» **TASK PROMPT**: Check every line in the records below for the word "label" and report how many have it, nothing more.

═══

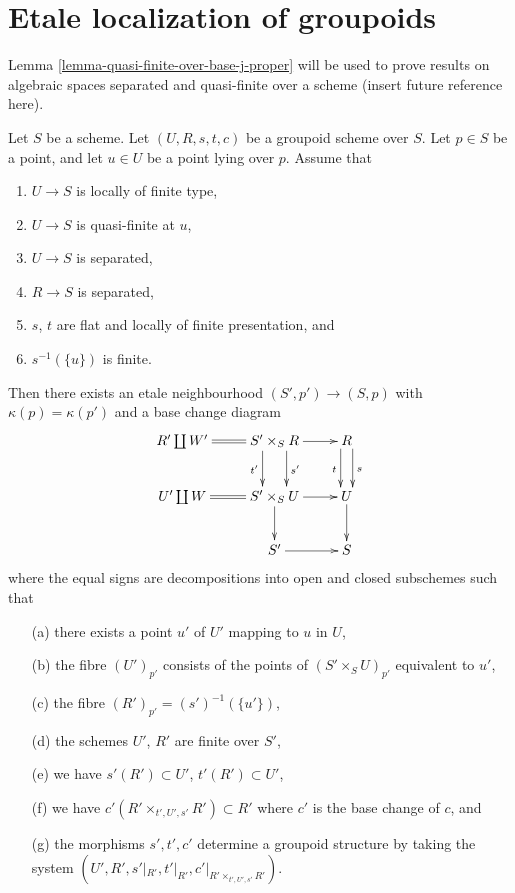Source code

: \section{Etale localization of groupoids}
\label{section-etale-localize}

\noindent
Lemma \ref{lemma-quasi-finite-over-base-j-proper}
will be used to prove results on algebraic spaces
separated and quasi-finite over a scheme (insert future reference here).

\begin{lemma}
\label{lemma-quasi-finite-over-base}
Let $S$ be a scheme.
Let $(U, R, s, t, c)$ be a groupoid scheme over $S$.
Let $p \in S$ be a point, and let $u \in U$ be a point lying over $p$.
Assume that
\begin{enumerate}
\item $U \to S$ is locally of finite type,
\item $U \to S$ is quasi-finite at $u$,
\item $U \to S$ is separated,
\item $R \to S$ is separated,
\item $s$, $t$ are flat and locally of finite presentation, and
\item $s^{-1}(\{u\})$ is finite.
\end{enumerate}
Then there exists an etale neighbourhood $(S', p') \to (S, p)$ with
$\kappa(p) = \kappa(p')$ and a base change diagram
$$
\xymatrix{
R' \coprod W'
\ar@{=}[r] &
S' \times_S R
\ar[r] \ar@<2ex>[d]^{s'} \ar@<-2ex>[d]_{t'} &
R \ar@<1ex>[d]^s \ar@<-1ex>[d]_t \\
U' \coprod W
\ar@{=}[r] &
S' \times_S U
\ar[r] \ar[d] &
U \ar[d] \\
 &
S' \ar[r] &
S
}
$$
where the equal signs are decompositions into open and closed
subschemes such that
\begin{enumerate}
\item[(a)] there exists a point $u'$ of $U'$ mapping to $u$ in $U$,
\item[(b)] the fibre $(U')_{p'}$ consists of the points of
$(S' \times_S U)_{p'}$ equivalent to $u'$,
\item[(c)] the fibre $(R')_{p'} = (s')^{-1}(\{u'\})$,
\item[(d)] the schemes $U'$, $R'$ are finite over $S'$,
\item[(e)] we have $s'(R') \subset U'$, $t'(R') \subset U'$,
\item[(f)] we have
$c'(R' \times_{t', U', s'} R') \subset R'$
where $c'$ is the base change of $c$, and
\item[(g)] the morphisms $s', t', c'$ determine a groupoid structure
by taking the system
$(U', R', s'|_{R'}, t'|_{R'}, c'|_{R' \times_{t', U', s'} R'})$.
\end{enumerate}
\end{lemma}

═══

» **WRITTEN RESPONSE**: 2